A simple but not very efficient way to keep it all in sync is to add a (longest ping time + margin) timestamp delay to every instruction, send out "nothing else happened" updates every (margin), and pause the game whenever a client hasn't received any timestamps "in the future".

If you don't do it that way then you have to be able to either do "poo poo, a newly received command was supposed to start happening in the past, now I have to rewind to that time and play out the new history", which is generally a lot more complicated, or "poo poo, a newly received command was supposed to start happening in the past, now I have to get an entire current gamestate of everything that can change to get back in sync", which is somewhere between the two in complexity. (But these models are more closely adaptable to other genres where control lag is really bad.)

roomforthetuna fucked around with this message at 18:43 on Oct 25, 2013

Rottbott
Jul 27, 2006
DMC
It's worth noting that this deterministic style of multiplayer is almost identical to a replay system.

Also that since you need to be able to package up a complete game state (to send to clients when they join or to begin a replay), the same code can build a checksum of the game state which you then use for validation. This makes tracking down determinism bugs much easier.

more like dICK
Feb 15, 2010

This is inevitable.
All those posts are very helpful, thank you. The more I think this through the more I feel that I should downsize this for the sake of actually finishing a project for once.

Razzek
Jun 6, 2012
I've been working on a TRPG for the past 6-8 months during my free time.

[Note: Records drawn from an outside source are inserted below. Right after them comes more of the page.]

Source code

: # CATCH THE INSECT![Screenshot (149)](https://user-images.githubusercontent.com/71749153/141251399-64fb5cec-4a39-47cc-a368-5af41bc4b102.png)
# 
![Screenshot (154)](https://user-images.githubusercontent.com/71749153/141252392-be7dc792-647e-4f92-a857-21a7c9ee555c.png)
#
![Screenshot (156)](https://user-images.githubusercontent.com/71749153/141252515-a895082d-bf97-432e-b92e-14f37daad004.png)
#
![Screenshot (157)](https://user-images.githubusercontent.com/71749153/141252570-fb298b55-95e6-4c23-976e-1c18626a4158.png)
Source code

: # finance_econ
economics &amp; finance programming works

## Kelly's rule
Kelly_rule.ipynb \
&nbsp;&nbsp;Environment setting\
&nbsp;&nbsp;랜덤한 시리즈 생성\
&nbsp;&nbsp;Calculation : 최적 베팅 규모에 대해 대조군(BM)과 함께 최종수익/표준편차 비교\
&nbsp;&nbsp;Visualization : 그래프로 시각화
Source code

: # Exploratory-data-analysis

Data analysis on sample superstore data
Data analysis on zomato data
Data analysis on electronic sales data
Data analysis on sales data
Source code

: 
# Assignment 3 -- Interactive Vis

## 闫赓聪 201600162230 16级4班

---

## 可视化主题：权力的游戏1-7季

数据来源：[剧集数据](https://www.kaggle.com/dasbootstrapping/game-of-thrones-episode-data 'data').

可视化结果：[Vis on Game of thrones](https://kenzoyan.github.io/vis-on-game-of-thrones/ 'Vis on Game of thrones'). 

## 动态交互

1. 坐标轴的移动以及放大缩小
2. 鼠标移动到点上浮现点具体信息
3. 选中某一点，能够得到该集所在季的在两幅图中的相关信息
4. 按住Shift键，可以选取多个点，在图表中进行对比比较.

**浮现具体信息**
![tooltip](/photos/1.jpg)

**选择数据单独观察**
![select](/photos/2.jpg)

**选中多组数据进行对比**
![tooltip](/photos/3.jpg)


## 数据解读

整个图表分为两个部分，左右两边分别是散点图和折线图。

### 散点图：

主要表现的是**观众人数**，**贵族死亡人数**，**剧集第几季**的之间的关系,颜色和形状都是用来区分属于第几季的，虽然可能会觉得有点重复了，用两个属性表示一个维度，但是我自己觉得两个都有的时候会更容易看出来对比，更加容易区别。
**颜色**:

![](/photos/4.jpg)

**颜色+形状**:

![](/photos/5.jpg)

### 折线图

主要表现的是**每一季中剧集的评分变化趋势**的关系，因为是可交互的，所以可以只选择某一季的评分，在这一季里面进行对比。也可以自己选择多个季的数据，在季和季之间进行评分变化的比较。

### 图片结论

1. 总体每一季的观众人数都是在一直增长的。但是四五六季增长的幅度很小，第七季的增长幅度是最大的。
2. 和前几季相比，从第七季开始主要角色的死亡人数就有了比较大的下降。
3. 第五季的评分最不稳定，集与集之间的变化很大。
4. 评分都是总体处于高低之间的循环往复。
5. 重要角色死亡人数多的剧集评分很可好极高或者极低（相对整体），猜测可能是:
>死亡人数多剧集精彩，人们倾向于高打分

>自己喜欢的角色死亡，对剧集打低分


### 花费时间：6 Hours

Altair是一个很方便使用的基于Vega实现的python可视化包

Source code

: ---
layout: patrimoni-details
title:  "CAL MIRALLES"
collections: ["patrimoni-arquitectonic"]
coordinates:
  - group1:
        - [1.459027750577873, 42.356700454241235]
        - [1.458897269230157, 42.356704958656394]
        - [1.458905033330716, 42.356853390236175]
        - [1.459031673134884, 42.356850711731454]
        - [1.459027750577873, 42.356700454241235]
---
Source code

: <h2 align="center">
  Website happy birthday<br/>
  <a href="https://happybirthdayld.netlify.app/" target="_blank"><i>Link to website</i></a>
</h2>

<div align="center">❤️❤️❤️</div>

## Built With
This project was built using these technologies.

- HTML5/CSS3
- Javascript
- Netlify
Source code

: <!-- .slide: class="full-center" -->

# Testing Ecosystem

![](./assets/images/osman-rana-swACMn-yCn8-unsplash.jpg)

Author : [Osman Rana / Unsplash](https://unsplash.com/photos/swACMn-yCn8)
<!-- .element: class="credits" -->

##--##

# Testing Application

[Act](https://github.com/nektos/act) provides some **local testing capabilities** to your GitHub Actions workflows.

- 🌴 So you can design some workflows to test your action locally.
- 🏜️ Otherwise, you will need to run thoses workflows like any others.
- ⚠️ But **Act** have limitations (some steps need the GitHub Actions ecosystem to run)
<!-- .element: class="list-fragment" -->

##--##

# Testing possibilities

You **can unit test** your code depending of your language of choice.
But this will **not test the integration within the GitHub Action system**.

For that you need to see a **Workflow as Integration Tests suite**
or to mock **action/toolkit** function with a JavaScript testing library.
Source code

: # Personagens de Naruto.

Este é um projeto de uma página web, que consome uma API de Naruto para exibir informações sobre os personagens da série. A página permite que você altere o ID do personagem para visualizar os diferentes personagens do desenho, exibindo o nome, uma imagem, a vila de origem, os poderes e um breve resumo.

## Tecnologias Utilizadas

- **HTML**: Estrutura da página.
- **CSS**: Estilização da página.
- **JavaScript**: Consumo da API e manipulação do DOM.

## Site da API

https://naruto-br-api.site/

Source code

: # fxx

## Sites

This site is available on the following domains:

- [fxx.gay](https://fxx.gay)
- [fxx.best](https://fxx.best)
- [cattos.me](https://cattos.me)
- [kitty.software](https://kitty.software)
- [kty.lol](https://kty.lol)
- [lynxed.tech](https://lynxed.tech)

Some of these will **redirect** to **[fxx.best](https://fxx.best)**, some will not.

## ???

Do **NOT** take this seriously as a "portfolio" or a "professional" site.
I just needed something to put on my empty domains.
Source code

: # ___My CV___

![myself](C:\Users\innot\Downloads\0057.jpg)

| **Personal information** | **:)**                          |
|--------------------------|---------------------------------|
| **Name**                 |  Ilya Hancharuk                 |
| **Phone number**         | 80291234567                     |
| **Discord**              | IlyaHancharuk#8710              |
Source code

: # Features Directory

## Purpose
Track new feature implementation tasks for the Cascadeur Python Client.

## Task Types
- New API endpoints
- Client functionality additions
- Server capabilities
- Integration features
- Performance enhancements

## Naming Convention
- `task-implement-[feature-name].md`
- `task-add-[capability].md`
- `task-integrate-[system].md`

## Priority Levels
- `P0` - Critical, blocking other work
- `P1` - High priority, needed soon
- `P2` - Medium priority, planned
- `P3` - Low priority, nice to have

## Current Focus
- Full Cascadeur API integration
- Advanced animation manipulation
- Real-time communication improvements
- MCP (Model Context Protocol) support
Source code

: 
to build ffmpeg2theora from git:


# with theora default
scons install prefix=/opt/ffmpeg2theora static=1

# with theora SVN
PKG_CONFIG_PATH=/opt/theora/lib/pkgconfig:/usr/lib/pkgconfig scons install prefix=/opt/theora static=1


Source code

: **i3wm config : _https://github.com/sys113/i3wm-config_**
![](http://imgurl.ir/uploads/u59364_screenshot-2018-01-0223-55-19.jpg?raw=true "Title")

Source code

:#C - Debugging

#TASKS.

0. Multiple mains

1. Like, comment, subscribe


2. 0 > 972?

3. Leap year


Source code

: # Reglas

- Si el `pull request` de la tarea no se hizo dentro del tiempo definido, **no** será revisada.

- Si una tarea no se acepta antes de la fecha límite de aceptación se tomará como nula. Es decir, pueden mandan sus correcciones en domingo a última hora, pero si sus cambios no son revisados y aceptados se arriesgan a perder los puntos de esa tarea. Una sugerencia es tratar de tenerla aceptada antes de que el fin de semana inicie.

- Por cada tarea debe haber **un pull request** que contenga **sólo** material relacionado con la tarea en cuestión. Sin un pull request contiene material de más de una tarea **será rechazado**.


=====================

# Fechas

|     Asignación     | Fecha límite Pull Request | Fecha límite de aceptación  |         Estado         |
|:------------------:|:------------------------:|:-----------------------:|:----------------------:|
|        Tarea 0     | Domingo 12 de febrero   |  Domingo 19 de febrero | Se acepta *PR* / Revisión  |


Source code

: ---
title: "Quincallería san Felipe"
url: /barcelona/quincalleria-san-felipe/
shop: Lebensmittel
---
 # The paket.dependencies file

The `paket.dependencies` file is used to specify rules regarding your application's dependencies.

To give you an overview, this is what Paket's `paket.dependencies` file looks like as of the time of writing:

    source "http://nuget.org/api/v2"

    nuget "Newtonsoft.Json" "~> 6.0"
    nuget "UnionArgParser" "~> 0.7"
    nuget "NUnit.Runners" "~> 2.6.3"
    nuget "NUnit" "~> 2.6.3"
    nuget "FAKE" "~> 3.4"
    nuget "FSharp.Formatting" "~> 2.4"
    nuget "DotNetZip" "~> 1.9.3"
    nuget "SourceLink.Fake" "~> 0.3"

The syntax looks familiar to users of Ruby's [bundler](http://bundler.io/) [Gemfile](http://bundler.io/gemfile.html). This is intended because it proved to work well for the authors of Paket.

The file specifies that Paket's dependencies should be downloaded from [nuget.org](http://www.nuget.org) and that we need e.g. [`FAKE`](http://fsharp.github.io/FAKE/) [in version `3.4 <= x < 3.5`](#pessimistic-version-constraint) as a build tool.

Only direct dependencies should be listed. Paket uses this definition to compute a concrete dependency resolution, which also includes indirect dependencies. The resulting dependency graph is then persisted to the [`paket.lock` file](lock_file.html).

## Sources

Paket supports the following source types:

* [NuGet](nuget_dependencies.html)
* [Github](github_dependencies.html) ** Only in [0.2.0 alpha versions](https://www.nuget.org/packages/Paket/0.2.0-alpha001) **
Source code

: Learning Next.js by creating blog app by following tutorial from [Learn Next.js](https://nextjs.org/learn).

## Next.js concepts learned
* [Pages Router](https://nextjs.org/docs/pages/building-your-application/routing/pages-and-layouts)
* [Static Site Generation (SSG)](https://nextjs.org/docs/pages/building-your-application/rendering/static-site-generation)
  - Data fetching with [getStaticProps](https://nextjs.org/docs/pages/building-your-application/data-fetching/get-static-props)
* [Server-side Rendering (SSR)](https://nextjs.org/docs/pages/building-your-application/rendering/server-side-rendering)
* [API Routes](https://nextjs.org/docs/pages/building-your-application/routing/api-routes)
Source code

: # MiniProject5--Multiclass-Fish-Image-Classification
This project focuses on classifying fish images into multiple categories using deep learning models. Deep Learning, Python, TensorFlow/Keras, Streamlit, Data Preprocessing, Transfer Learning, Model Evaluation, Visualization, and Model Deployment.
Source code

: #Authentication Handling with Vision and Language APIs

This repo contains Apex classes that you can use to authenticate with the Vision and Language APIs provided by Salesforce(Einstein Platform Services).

I could use some first impression feedback/comments.

Tres Burritos
Sep 3, 2009

From having not played the game at all I can say that all those bars onscreen are sort of cluttered and confusing looking.

I see that you've got blood spatters on the ground which tells me some guys have been hurt, but it'd be cool if the sprites changed based on how hurt a guy is. That way you can maybe get a better idea of who's hurting quicker.

Looks really good though!

Razzek
Jun 6, 2012

Tres Burritos posted:

From having not played the game at all I can say that all those bars onscreen are sort of cluttered and confusing looking.

I see that you've got blood spatters on the ground which tells me some guys have been hurt, but it'd be cool if the sprites changed based on how hurt a guy is. That way you can maybe get a better idea of who's hurting quicker.

Looks really good though!

Thanks man.

The bars you see on the units can be toggled on and off. Or can be shown by holding ctrl depending on the option. I left them on in the screenshot because I wondered if someone would mention it.

Quick explanation of some of the bars,

The brown/white/gray boxes is the unit's armor. It acts as a health bar, but only protects from a specific damage type. Gray = slashing, white = piercing, brown = blunt etc. So for example once you lose all your slash protection, any slash damage you take will go to your hp.

The whole combat system is based around that meta and I think it will work out. But that depends on how confusing people find it.

retro sexual
Mar 14, 2005
Looks interesting. The units can blend into the background a lot - skeletons & white tiles in that screenshot. Maybe a dark grey outline around units?

If the game is roughly playable you should start getting people to play it and give feedback. I've been doing this from very early on in development and it's good for both feedback and marketing. Eg here's post I made on reddit/r/playmygame last week:
http://www.reddit.com/r/playmygame/comments/1p1usb/alpha_guild_of_dungeoneering/

retro sexual fucked around with this message at 12:03 on Oct 27, 2013

Faldoncow
Jun 29, 2007
Munchin' on some steak
A few quick thoughts:

1) Maybe move the Armor bars at the bottom and place them horizontally over the unit's information. Leaves more open space between the units 'card' and the action/AP buttons. Also would keep the unit's stats more tightly clustered instead of sprawling out.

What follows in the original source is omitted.